Evansville and Vanderburgh County officials held a press conference earlier this week to draw attention to the impact that SB 01 will have on local revenue. The press conference was an exercise in hyperbole and worst-case scenarios. The fearmongering by the mayor, the school superintendent, and a county commissioner was hard to believe.
First, it was stated that the first year reduction in revenue for the city would amount to 12% of the property tax revenues collected, roughly about $7.6 million. This is not 12% of total city revenue; they chose to state it this way to make it seem more “devasting.” We asked a representative of the mayor what percentage of the total income this figure reflected and have not received an answer.
At the press conference, it was implied that the city and county would have to cut essential services; the police chief, fire chief, and sheriff were on hand to add to the fear that emergency response would suffer. If the first cuts will be police and fire protection, then the priorities are all wrong. In a budget of hundreds of millions of dollars, aren’t there some other places where we can make cuts before impacting safety? In a worst-case scenario, couldn’t we tap into the $2.5 million in interest from the American Rescue Act funds to cover essentials instead of a new city website?
Everyone knew this tax plan was coming. Braun talked about it on the campaign trail and made it one of his first priorities as governor. Our leaders could have worked on some proactive belt tightening instead of reactive hand-wringing.
Perhaps our community leaders should examine the city’s current debt level and halt future high-ticket projects that will cost us money for generations to come.
FOOTNOTE: This article was posted by the CCO without bias, opinion, or editing.

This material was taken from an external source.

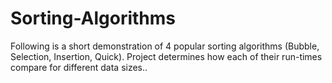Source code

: # Sorting-Algorithms
Following is a short demonstration of 4 popular sorting algorithms (Bubble, Selection, Insertion, Quick). Project determines how each of their run-times compare for different data sizes..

Make do like the average working American family does. ……….look around all demoncrat run cities are WITHOUT a DOUBT $hit holes ………
The democrat pushback against against increases in gas, electricity, water and sewers cost, were luke warm at best. There’s nothing that energizes democrats like a tax reduction for citizens. We are experiencing Panic pedaling 101.
Evansville needs a DOGE to find all the construction and corruption kickbacks in our city …….Without A Doubt …….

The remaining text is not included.